*** Opening of Input ***

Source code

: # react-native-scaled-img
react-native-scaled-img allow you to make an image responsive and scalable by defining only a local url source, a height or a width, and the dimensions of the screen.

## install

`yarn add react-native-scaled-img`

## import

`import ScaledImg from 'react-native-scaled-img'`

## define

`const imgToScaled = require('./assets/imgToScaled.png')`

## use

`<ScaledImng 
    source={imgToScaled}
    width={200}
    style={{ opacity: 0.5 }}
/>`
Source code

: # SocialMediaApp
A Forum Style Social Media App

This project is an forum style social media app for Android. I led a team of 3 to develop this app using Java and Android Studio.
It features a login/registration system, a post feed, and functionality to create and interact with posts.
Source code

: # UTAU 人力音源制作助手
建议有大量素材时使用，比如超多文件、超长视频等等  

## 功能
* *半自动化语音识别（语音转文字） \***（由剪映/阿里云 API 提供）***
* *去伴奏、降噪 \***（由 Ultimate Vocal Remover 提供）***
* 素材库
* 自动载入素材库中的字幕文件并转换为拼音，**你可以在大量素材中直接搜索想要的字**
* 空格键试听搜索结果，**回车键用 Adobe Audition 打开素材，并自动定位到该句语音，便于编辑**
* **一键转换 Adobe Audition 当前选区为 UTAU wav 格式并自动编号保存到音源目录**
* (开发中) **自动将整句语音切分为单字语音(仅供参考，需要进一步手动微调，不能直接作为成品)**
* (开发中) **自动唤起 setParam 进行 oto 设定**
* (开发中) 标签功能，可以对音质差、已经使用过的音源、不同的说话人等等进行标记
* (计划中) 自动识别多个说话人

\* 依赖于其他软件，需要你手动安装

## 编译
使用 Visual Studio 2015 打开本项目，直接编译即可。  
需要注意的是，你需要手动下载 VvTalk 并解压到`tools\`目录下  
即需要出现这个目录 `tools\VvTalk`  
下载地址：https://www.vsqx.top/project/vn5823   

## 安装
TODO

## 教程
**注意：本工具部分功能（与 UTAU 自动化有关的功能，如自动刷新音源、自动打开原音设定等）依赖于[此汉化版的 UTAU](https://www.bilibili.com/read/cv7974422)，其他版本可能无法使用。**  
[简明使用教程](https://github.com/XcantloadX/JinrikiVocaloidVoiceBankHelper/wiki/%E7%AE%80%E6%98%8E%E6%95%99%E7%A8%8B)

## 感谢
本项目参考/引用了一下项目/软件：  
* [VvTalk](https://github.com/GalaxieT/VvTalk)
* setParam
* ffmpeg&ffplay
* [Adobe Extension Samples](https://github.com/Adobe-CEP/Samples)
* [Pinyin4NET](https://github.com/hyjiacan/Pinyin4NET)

*** Close of Input ***

> **Problem description**: Give the count of lines in the data shown above that contain "https", and nothing else.

> **Task output**: 6